* Exercise requirements
Under this line are the records; write out word for word the part that begins at the line containing "generates dependency graphs" and ends at the line containing "For example, $p$, $q$, and", and no more.

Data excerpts
+===+
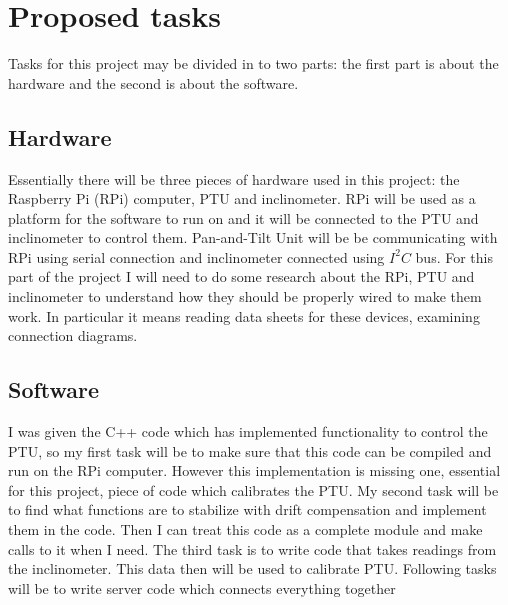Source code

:\documentclass[11pt,fleqn,twoside]{article}
\begin{document}
\section{Proposed tasks}

Tasks for this project may be divided in to two parts: the first part is about the hardware and the second is about the software. 

\subsection{Hardware}
Essentially there will be three pieces of hardware used in this project: the Raspberry Pi (RPi) computer, PTU and inclinometer. RPi will be used as a platform for the software to run on and it will be connected to the PTU and inclinometer to control them. Pan-and-Tilt Unit will be be communicating with RPi using serial connection and inclinometer connected using \begin{math}I^2 C\end{math} bus. For this part of the project I will need to do some research about the RPi, PTU and inclinometer to understand how they should be properly wired to make them work. In particular it means reading data sheets for these devices, examining connection diagrams.

\subsection{Software}
I was given the C++ code which has implemented functionality to control the PTU, so my first task will be to make sure that this code can be compiled and run on the RPi computer. However this implementation is missing one, essential for this project, piece of code which calibrates the PTU. My second task will be to find what functions are to stabilize with drift compensation and implement them in the code. Then I can treat this code as a complete module and make calls to it when I need. The third task is to write code that takes readings from the inclinometer. This data then will be used to calibrate PTU. Following tasks will be to write server code which connects everything together      
\end{document}
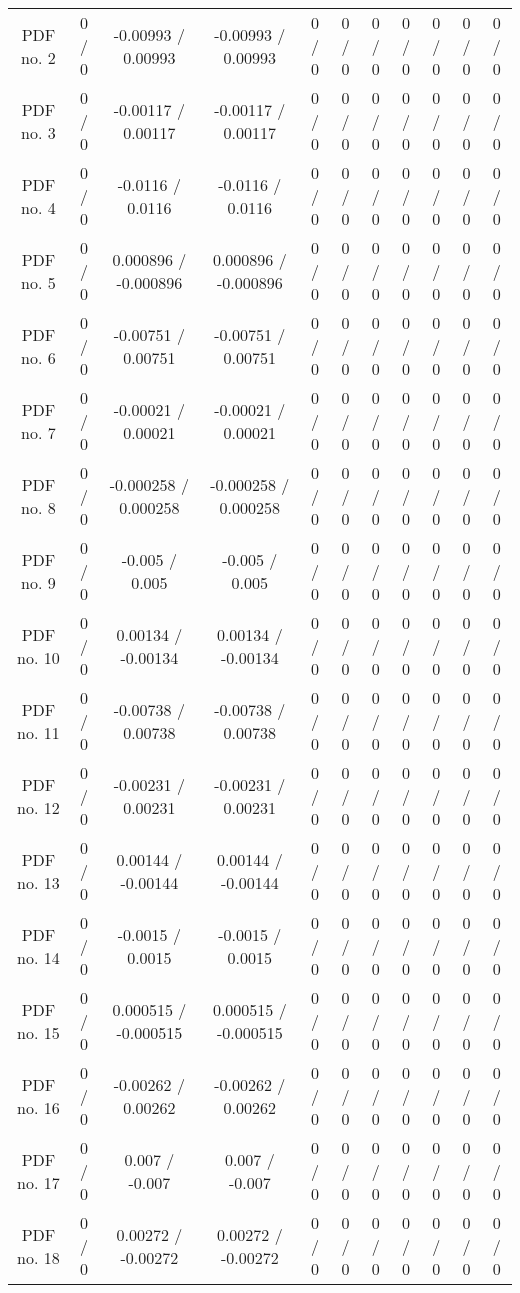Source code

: {\begin{landscape}
\begin{longtable}{@{\extracolsep{\fill}}| *{11}{c|}}
  PDF no. 2 & 0 / 0 & -0.00993 / 0.00993 & -0.00993 / 0.00993 & 0 / 0 & 0 / 0 & 0 / 0 & 0 / 0 & 0 / 0 & 0 / 0 & 0 / 0 \\ 
  PDF no. 3 & 0 / 0 & -0.00117 / 0.00117 & -0.00117 / 0.00117 & 0 / 0 & 0 / 0 & 0 / 0 & 0 / 0 & 0 / 0 & 0 / 0 & 0 / 0 \\ 
  PDF no. 4 & 0 / 0 & -0.0116 / 0.0116 & -0.0116 / 0.0116 & 0 / 0 & 0 / 0 & 0 / 0 & 0 / 0 & 0 / 0 & 0 / 0 & 0 / 0 \\ 
  PDF no. 5 & 0 / 0 & 0.000896 / -0.000896 & 0.000896 / -0.000896 & 0 / 0 & 0 / 0 & 0 / 0 & 0 / 0 & 0 / 0 & 0 / 0 & 0 / 0 \\ 
  PDF no. 6 & 0 / 0 & -0.00751 / 0.00751 & -0.00751 / 0.00751 & 0 / 0 & 0 / 0 & 0 / 0 & 0 / 0 & 0 / 0 & 0 / 0 & 0 / 0 \\ 
  PDF no. 7 & 0 / 0 & -0.00021 / 0.00021 & -0.00021 / 0.00021 & 0 / 0 & 0 / 0 & 0 / 0 & 0 / 0 & 0 / 0 & 0 / 0 & 0 / 0 \\ 
  PDF no. 8 & 0 / 0 & -0.000258 / 0.000258 & -0.000258 / 0.000258 & 0 / 0 & 0 / 0 & 0 / 0 & 0 / 0 & 0 / 0 & 0 / 0 & 0 / 0 \\ 
  PDF no. 9 & 0 / 0 & -0.005 / 0.005 & -0.005 / 0.005 & 0 / 0 & 0 / 0 & 0 / 0 & 0 / 0 & 0 / 0 & 0 / 0 & 0 / 0 \\ 
  PDF no. 10 & 0 / 0 & 0.00134 / -0.00134 & 0.00134 / -0.00134 & 0 / 0 & 0 / 0 & 0 / 0 & 0 / 0 & 0 / 0 & 0 / 0 & 0 / 0 \\ 
  PDF no. 11 & 0 / 0 & -0.00738 / 0.00738 & -0.00738 / 0.00738 & 0 / 0 & 0 / 0 & 0 / 0 & 0 / 0 & 0 / 0 & 0 / 0 & 0 / 0 \\ 
  PDF no. 12 & 0 / 0 & -0.00231 / 0.00231 & -0.00231 / 0.00231 & 0 / 0 & 0 / 0 & 0 / 0 & 0 / 0 & 0 / 0 & 0 / 0 & 0 / 0 \\ 
  PDF no. 13 & 0 / 0 & 0.00144 / -0.00144 & 0.00144 / -0.00144 & 0 / 0 & 0 / 0 & 0 / 0 & 0 / 0 & 0 / 0 & 0 / 0 & 0 / 0 \\ 
  PDF no. 14 & 0 / 0 & -0.0015 / 0.0015 & -0.0015 / 0.0015 & 0 / 0 & 0 / 0 & 0 / 0 & 0 / 0 & 0 / 0 & 0 / 0 & 0 / 0 \\ 
  PDF no. 15 & 0 / 0 & 0.000515 / -0.000515 & 0.000515 / -0.000515 & 0 / 0 & 0 / 0 & 0 / 0 & 0 / 0 & 0 / 0 & 0 / 0 & 0 / 0 \\ 
  PDF no. 16 & 0 / 0 & -0.00262 / 0.00262 & -0.00262 / 0.00262 & 0 / 0 & 0 / 0 & 0 / 0 & 0 / 0 & 0 / 0 & 0 / 0 & 0 / 0 \\ 
  PDF no. 17 & 0 / 0 & 0.007 / -0.007 & 0.007 / -0.007 & 0 / 0 & 0 / 0 & 0 / 0 & 0 / 0 & 0 / 0 & 0 / 0 & 0 / 0 \\ 
  PDF no. 18 & 0 / 0 & 0.00272 / -0.00272 & 0.00272 / -0.00272 & 0 / 0 & 0 / 0 & 0 / 0 & 0 / 0 & 0 / 0 & 0 / 0 & 0 / 0 \\ 

\end{longtable}
\end{landscape}}
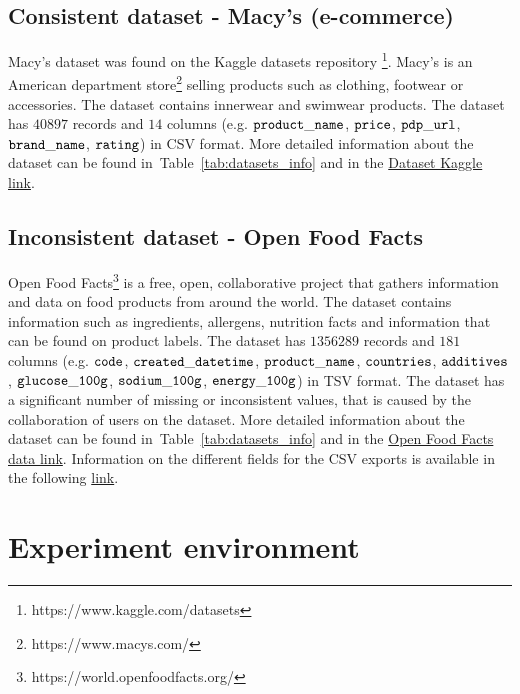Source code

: 			\subsection{Consistent dataset - Macy's (e-commerce)}
			\label{subsec:consistent_dataset}
		
				Macy's dataset was found on the Kaggle datasets repository \footnote{https://www.kaggle.com/datasets}. Macy's is an American department store\footnote{https://www.macys.com/} selling products such as clothing, footwear or accessories. The dataset contains innerwear and swimwear products. The dataset has $40897$ records and $14$ columns (e.g. ${\operatorname{\mathtt{product\_name}}}$, ${\operatorname{\mathtt{price}}}$, ${\operatorname{\mathtt{pdp\_url}}}$, ${\operatorname{\mathtt{brand\_name}}}$, ${\operatorname{\mathtt{rating}}}$) in CSV format. More detailed information about the dataset can be found in~Table~\ref{tab:datasets_info} and in the \href{https://www.kaggle.com/PromptCloudHQ/innerwear-data-from-victorias-secret-and-others?select=macys_com.csv}{Dataset Kaggle link}.
						
			\subsection{Inconsistent dataset - Open Food Facts}
			\label{subsec:inconsistent_dataset}
		
				Open Food Facts\footnote{https://world.openfoodfacts.org/} is a free, open, collaborative project that gathers information and data on food products from around the world. The dataset contains information such as ingredients, allergens, nutrition facts and information that can be found on product labels. The dataset has $1356289$ records and $181$ columns (e.g. ${\operatorname{\mathtt{code}}}$, ${\operatorname{\mathtt{created\_datetime}}}$, ${\operatorname{\mathtt{product\_name}}}$, ${\operatorname{\mathtt{countries}}}$, ${\operatorname{\mathtt{additives}}}$, ${\operatorname{\mathtt{glucose\_100g}}}$, ${\operatorname{\mathtt{sodium\_100g}}}$, ${\operatorname{\mathtt{energy\_100g}}}$) in TSV format. The dataset has a significant number of missing or inconsistent values, that is caused by the collaboration of users on the dataset. More detailed information about the dataset can be found in~Table~\ref{tab:datasets_info} and in the \href{https://world.openfoodfacts.org/data}{Open Food Facts data link}. Information on the different fields for the CSV exports is available in the following \href{https://static.openfoodfacts.org/data/data-fields.txt}{link}.
			
	\section{Experiment environment}
	\label{sec:experiment_environment}

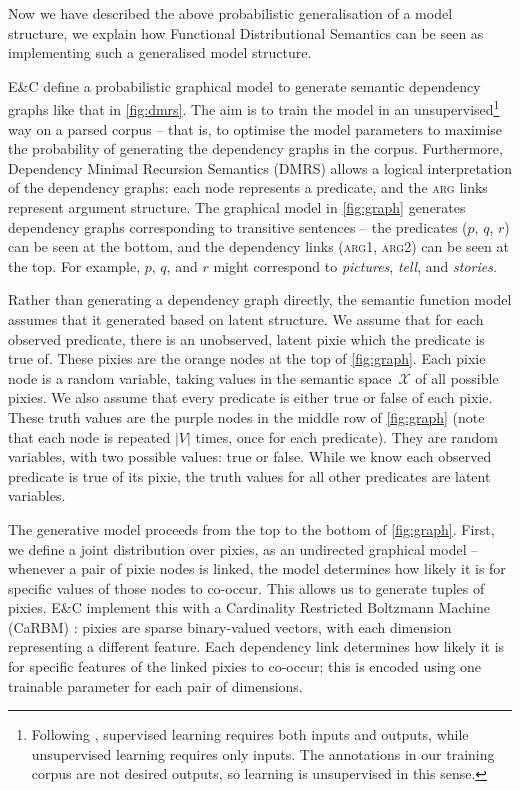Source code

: \documentclass[a4paper,11pt]{article}
\begin{document}
Now we have described the above probabilistic generalisation of a model structure,
we explain how Functional Distributional Semantics can be seen as implementing such a generalised model structure.

E\&C define a probabilistic graphical model
to generate semantic dependency graphs like that in \cref{fig:dmrs}.
The aim is to train the model in an unsupervised\footnote{%
  Following \citet{ghahramani2004unsupervised},
  supervised learning requires both inputs and outputs, while
  unsupervised learning requires only inputs.
  The annotations in our training corpus are not desired outputs,
  so learning is unsupervised in this sense.
}
way on a parsed corpus --
that is, to optimise the model parameters
to maximise the probability of generating the dependency graphs in the corpus.
Furthermore, Dependency Minimal Recursion Semantics
(DMRS) \citep{copestake2009dmrs}
allows a logical interpretation of the dependency graphs:
each node represents a predicate,
and the \textsc{arg} links represent argument structure.
The graphical model in \cref{fig:graph}
generates dependency graphs corresponding to transitive sentences --
the predicates ($p$, $q$, $r$) can be seen at the bottom,
and the dependency links (\textsc{arg1}, \textsc{arg2}) can be seen at the top.
For example, $p$, $q$, and $r$ might correspond to
\textit{pictures}, \textit{tell}, and \textit{stories}.

Rather than generating a dependency graph directly,
the semantic function model assumes that it generated based on latent structure.
We assume that for each observed predicate,
there is an unobserved, latent pixie which the predicate is true of.
These pixies are the orange nodes at the top of \cref{fig:graph}.
Each pixie node is a random variable,
taking values in the semantic space~$\mathcal{X}$ of all possible pixies.
We also assume that every predicate is either true or false of each pixie.
These truth values are the purple nodes in the middle row of \cref{fig:graph}
(note that each node is repeated $|V|$ times, once for each predicate).
They are random variables, with two possible values: true or false.
While we know each observed predicate is true of its pixie,
the truth values for all other predicates are latent variables.

The generative model proceeds from the top to the bottom of \cref{fig:graph}.
First, we define a joint distribution over pixies,
as an undirected graphical model --
whenever a pair of pixie nodes is linked,
the model determines how likely it is for specific values of those nodes to co-occur.
This allows us to generate tuples of pixies.
E\&C implement this with a Cardinality Restricted Boltzmann Machine (CaRBM) \citep{swersky2012carbm}:
pixies are sparse binary-valued vectors,
with each dimension representing a different feature.
Each dependency link determines how likely it is for specific features of the linked pixies to co-occur;
this is encoded using one trainable parameter for each pair of dimensions.
\end{document}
+===+
* Task output
generates dependency graphs corresponding to transitive sentences --
the predicates ($p$, $q$, $r$) can be seen at the bottom,
and the dependency links (\textsc{arg1}, \textsc{arg2}) can be seen at the top.
For example, $p$, $q$, and $r$ might correspond to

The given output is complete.